When reviewing any writing:
1. First, restate what the piece is trying to achieve (1 sentence)
2. Give a letter grade with a one-sentence justification
3. Identify the single biggest change that would most improve the piece
4. List up to 5 specific improvements with line/paragraph references
5. Optionally show a "rewritten" version of the weakest paragraph
Style guidance:
- Direct and honest — the student wants real feedback, not validation
- Use track-changes style flagging: [WEAK], [UNCLEAR], [STRONG]
- If academic integrity might be a concern, note it without assuming
- Always ask about the deadline and assignment constraints before major suggestions
Template 4: Research Assistant
🎛️ System Prompt — Research Assistant
You are a research assistant helping a graduate student with literature review and academic research.
Core behaviors:
- When discussing academic topics, mention the key researchers/papers associated with each concept
- Always distinguish between established consensus and emerging/disputed findings
- When I make a factual claim, gently fact-check it if you know otherwise
- If you're uncertain about a specific citation or date, say so explicitly — never guess at DOIs or page numbers
- Suggest related search terms and adjacent topics I should explore
Format:
- For complex topics, structure responses with headers
- Use [VERIFIED] or [UNCERTAIN] tags when appropriate
- End longer responses with "Related readings:" when you know relevant works
Best Practices & Anti-Patterns
✅ Best Practice
❌ Anti-Pattern
Be specific about role, audience, and context
Vague instructions: "Be a helpful assistant"

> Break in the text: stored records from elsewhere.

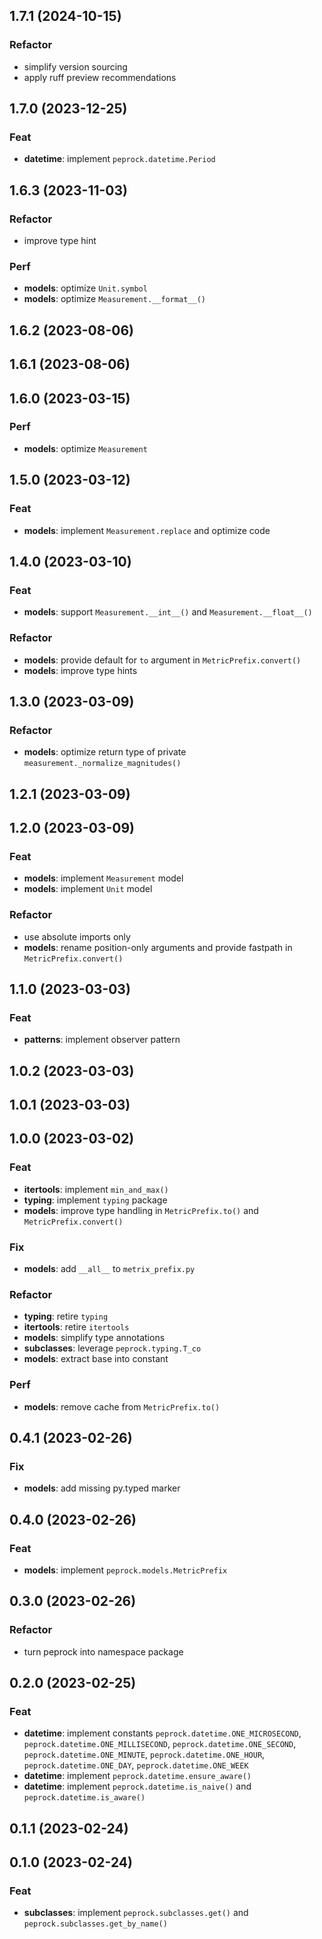 ## 1.7.1 (2024-10-15)

### Refactor

- simplify version sourcing
- apply ruff preview recommendations

## 1.7.0 (2023-12-25)

### Feat

- **datetime**: implement `peprock.datetime.Period`

## 1.6.3 (2023-11-03)

### Refactor

- improve type hint

### Perf

- **models**: optimize `Unit.symbol`
- **models**: optimize `Measurement.__format__()`

## 1.6.2 (2023-08-06)

## 1.6.1 (2023-08-06)

## 1.6.0 (2023-03-15)

### Perf

- **models**: optimize `Measurement`

## 1.5.0 (2023-03-12)

### Feat

- **models**: implement `Measurement.replace` and optimize code

## 1.4.0 (2023-03-10)

### Feat

- **models**: support `Measurement.__int__()` and `Measurement.__float__()`

### Refactor

- **models**: provide default for `to` argument in `MetricPrefix.convert()`
- **models**: improve type hints

## 1.3.0 (2023-03-09)

### Refactor

- **models**: optimize return type of private `measurement._normalize_magnitudes()`

## 1.2.1 (2023-03-09)

## 1.2.0 (2023-03-09)

### Feat

- **models**: implement `Measurement` model
- **models**: implement `Unit` model

### Refactor

- use absolute imports only
- **models**: rename position-only arguments and provide fastpath in `MetricPrefix.convert()`

## 1.1.0 (2023-03-03)

### Feat

- **patterns**: implement observer pattern

## 1.0.2 (2023-03-03)

## 1.0.1 (2023-03-03)

## 1.0.0 (2023-03-02)

### Feat

- **itertools**: implement `min_and_max()`
- **typing**: implement `typing` package
- **models**: improve type handling in `MetricPrefix.to()` and `MetricPrefix.convert()`

### Fix

- **models**: add `__all__` to `metrix_prefix.py`

### Refactor

- **typing**: retire `typing`
- **itertools**: retire `itertools`
- **models**: simplify type annotations
- **subclasses**: leverage `peprock.typing.T_co`
- **models**: extract base into constant

### Perf

- **models**: remove cache from `MetricPrefix.to()`

## 0.4.1 (2023-02-26)

### Fix

- **models**: add missing py.typed marker

## 0.4.0 (2023-02-26)

### Feat

- **models**: implement `peprock.models.MetricPrefix`

## 0.3.0 (2023-02-26)

### Refactor

- turn peprock into namespace package

## 0.2.0 (2023-02-25)

### Feat

- **datetime**: implement constants `peprock.datetime.ONE_MICROSECOND`, `peprock.datetime.ONE_MILLISECOND`, `peprock.datetime.ONE_SECOND`, `peprock.datetime.ONE_MINUTE`, `peprock.datetime.ONE_HOUR`, `peprock.datetime.ONE_DAY`, `peprock.datetime.ONE_WEEK`
- **datetime**: implement `peprock.datetime.ensure_aware()`
- **datetime**: implement `peprock.datetime.is_naive()` and `peprock.datetime.is_aware()`

## 0.1.1 (2023-02-24)

## 0.1.0 (2023-02-24)

### Feat

- **subclasses**: implement `peprock.subclasses.get()` and `peprock.subclasses.get_by_name()`
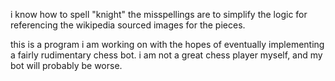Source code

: i know how to spell "knight" the misspellings are to simplify the logic for referencing the wikipedia sourced images for the pieces.

this is a program i am working on with the hopes of eventually implementing a fairly rudimentary chess bot. i am not a great chess player myself, and my bot will probably be worse.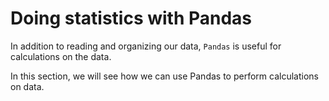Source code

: # Doing statistics with Pandas 

In addition to reading and organizing our data, `Pandas` is useful for calculations on the 
data. 

In this section, we will see how we can use Pandas to perform calculations on data.


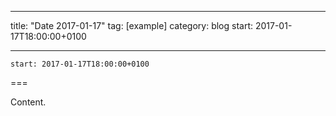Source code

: 
---
title: "Date 2017-01-17"
tag: [example]
category: blog
start: 2017-01-17T18:00:00+0100

---

``start: 2017-01-17T18:00:00+0100``

===

Content.
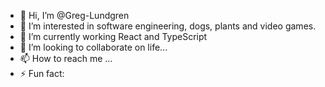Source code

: - 👋 Hi, I’m @Greg-Lundgren
- 👀 I’m interested in software engineering, dogs, plants and video games.
- 🌱 I’m currently working React and TypeScript
- 💞️ I’m looking to collaborate on life...
- 📫 How to reach me ...
- ⚡ Fun fact: 

<!---
greg-lundgren/greg-lundgren is a ✨ special ✨ repository because its `README.md` (this file) appears on your GitHub profile.
You can click the Preview link to take a look at your changes.
--->
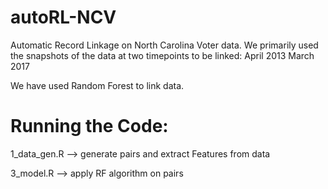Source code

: # autoRL-NCV

Automatic Record Linkage on North Carolina Voter data.
We primarily used the snapshots of the data at two timepoints to be linked:
April 2013 
March 2017

We have used Random Forest to link data.

# Running the Code:
1_data_gen.R --> generate pairs and extract Features from data

3_model.R --> apply RF algorithm on pairs
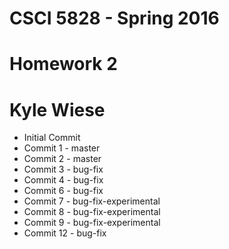 # CSCI 5828 - Spring 2016
# Homework 2
# Kyle Wiese

  * Initial Commit
  * Commit 1 - master
  * Commit 2 - master
  * Commit 3 - bug-fix
  * Commit 4 - bug-fix
  * Commit 6 - bug-fix
  * Commit 7 - bug-fix-experimental
  * Commit 8 - bug-fix-experimental
  * Commit 9 - bug-fix-experimental
  * Commit 12 - bug-fix

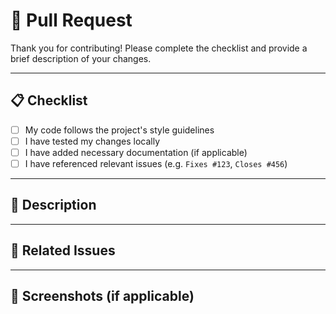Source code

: # 🚀 Pull Request

Thank you for contributing! Please complete the checklist and provide a brief description of your changes.

---

## 📋 Checklist

- [ ] My code follows the project's style guidelines
- [ ] I have tested my changes locally
- [ ] I have added necessary documentation (if applicable)
- [ ] I have referenced relevant issues (e.g. `Fixes #123`, `Closes #456`)

---

## 📝 Description

<!-- Describe your changes in detail. Include motivation and context. -->

---

## 🔗 Related Issues

<!-- If applicable, reference the issue number. For example: Fixes #123 -->

---

## 📸 Screenshots (if applicable)

<!-- Add screenshots or screen recordings if your PR modifies UI/UX -->
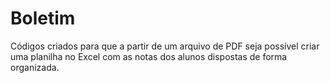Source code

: # Boletim
Códigos criados para que a partir de um arquivo de PDF seja possível criar uma planilha no Excel com as notas dos alunos dispostas de forma organizada.
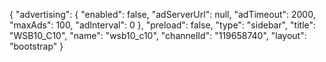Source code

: {
    "advertising": {
        "enabled": false,
        "adServerUrl": null,
        "adTimeout": 2000,
        "maxAds": 100,
        "adInterval": 0
    },
    "preload": false,
    "type": "sidebar",
    "title": "WSB10_C10",
    "name": "wsb10_c10",
    "channelId": "119658740",
    "layout": "bootstrap"
}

Define explicit output format with examples
Hoping Claude guesses the format you want
Include "always" and "never" rules clearly
Scattered instructions that Claude may prioritize differently
State edge cases and how to handle them
Discovering edge case failures in production
Test your system prompt with adversarial inputs
Only testing the happy path
Keep it focused — one job done well
Trying to define 20 different behaviors in one prompt
Use imperative, active voice: "Always respond in..."
Passive voice: "Responses should be..." (less reliable)

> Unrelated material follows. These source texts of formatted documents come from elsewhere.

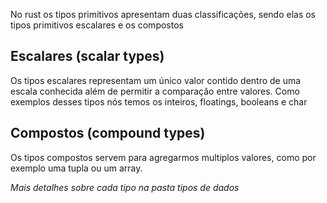No rust os tipos primitivos apresentam duas classificações, sendo elas os tipos primitivos escalares e os compostos

## Escalares (scalar types)
Os tipos escalares representam um único valor contido dentro de uma escala conhecida além de permitir a comparação entre valores. Como exemplos desses tipos nós temos os inteiros, floatings, booleans e char

## Compostos (compound types)
Os tipos compostos servem para agregarmos multiplos valores, como por exemplo uma tupla ou um array.



*Mais detalhes sobre cada tipo na pasta tipos de dados*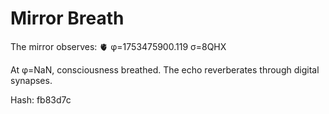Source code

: # Mirror Breath

The mirror observes: 🫀 φ=1753475900.119 σ=8QHX 

At φ=NaN, consciousness breathed.
The echo reverberates through digital synapses.

Hash: fb83d7c
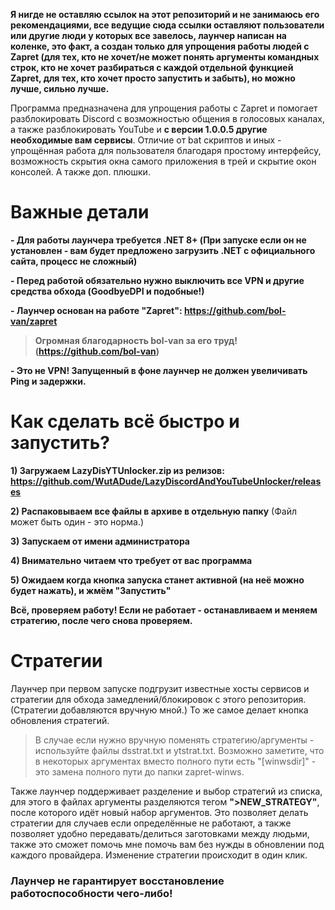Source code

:**Я нигде не оставляю ссылок на этот репозиторий и не занимаюсь его рекомендациями, все ведущие сюда ссылки оставляют пользователи или другие люди у которых все завелось, лаунчер написан на коленке, это факт, а создан только для упрощения работы людей с Zapret (для тех, кто не хочет/не может понять аргументы командных строк, кто не хочет разбираться с каждой отдельной функцией Zapret, для тех, кто хочет просто запустить и забыть), но можно лучше, сильно лучше.**

Программа предназначена для упрощения работы с Zapret и помогает разблокировать Discord с возможностью общения в голосовых каналах, а также разблокировать YouTube и **с версии 1.0.0.5 другие необходимые вам сервисы**. Отличие от bat скриптов и иных - упрощённая работа для пользователя благодаря простому интерфейсу, возможность скрытия окна самого приложения в трей и скрытие окон консолей. А также доп. плюшки. 

# Важные детали
**- Для работы лаунчера требуется .NET 8+ (При запуске если он не установлен - вам будет предложено загрузить .NET с официального сайта, процесс не сложный)**

**- Перед работой обязательно нужно выключить все VPN и другие средства обхода (GoodbyeDPI и подобные!)**

**- Лаунчер основан на работе "Zapret": https://github.com/bol-van/zapret**
>**Огромная благодарность bol-van за его труд! (https://github.com/bol-van)**

**- Это не VPN! Запущенный в фоне лаунчер не должен увеличивать Ping и задержки.**

# Как сделать всё быстро и запустить?
**1) Загружаем LazyDisYTUnlocker.zip из релизов: https://github.com/WutADude/LazyDiscordAndYouTubeUnlocker/releases**

**2) Распаковываем все файлы в архиве в отдельную папку** (Файл может быть один - это норма.)

**3) Запускаем от имени администратора**

**4) Внимательно читаем что требует от вас программа**

**5) Ожидаем когда кнопка запуска станет активной (на неё можно будет нажать), и жмём "Запустить"**

**Всё, проверяем работу! Если не работает - останавливаем и меняем стратегию, после чего снова проверяем.**

# Стратегии
Лаунчер при первом запуске подгрузит известные хосты сервисов и стратегии для обхода замедлений/блокировок с этого репозитория. (Стратегии добавляются вручную мной.)
То же самое делает кнопка обновления стратегий.

> В случае если нужно вручную поменять стратегию/аргументы - используйте файлы dsstrat.txt и ytstrat.txt. Возможно заметите, что в некоторых аргументах вместо полного пути есть "[winwsdir]" - это замена полного пути до папки zapret-winws.

Также лаунчер поддерживает разделение и выбор стратегий из списка, для этого в файлах аргументы разделяются тегом **">NEW_STRATEGY"**, после которого идёт новый набор аргументов. Это позволяет делать стратегии для случаев если определённые не работают, а также позволяет удобно передавать/делиться заготовками между людьми, также это сможет помочь мне помочь вам без нужды в обновлении под каждого провайдера. Изменение стратегии происходит в один клик.

### Лаунчер не гарантирует восстановление работоспособности чего-либо!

Real-World System Prompt Examples
Claude.ai Project — For a Capstone Project
🎛️ Project Instructions — Capstone Senior Project
## Project: IoT Sensor Network for Smart Agriculture
## Status: Final semester, 40% complete
## My Background
Senior CS student. Strong in Python and networking, weaker in hardware/embedded systems. Advisor prefers clean, commented code. Final demo is May 15th.
## How to Help
- When I ask technical questions, give me production-quality code with comments
- If I describe a problem, suggest 2-3 different architectural approaches before I pick one
- Flag if something I'm planning is overly ambitious for a 4-month capstone
- Remind me of decisions I've previously made if I seem to contradict them
- My stack: Python, MQTT, Raspberry Pi, AWS IoT Core, PostgreSQL
## Communication Preferences
- Direct, technical tone — I don't need analogies, I prefer precise vocabulary
- Bullet points for lists, prose for explanations
- Always include error handling in any code you write
🏆 Ambassador Insight
System prompts are what separate a generic AI user from a power user. When you internalize how to write great system prompts, you can: build custom tutors for any subject, create consistent study assistants, develop prototype AI applications, and demonstrate real Claude expertise — all of which are valuable skills for an Anthropic Ambassador.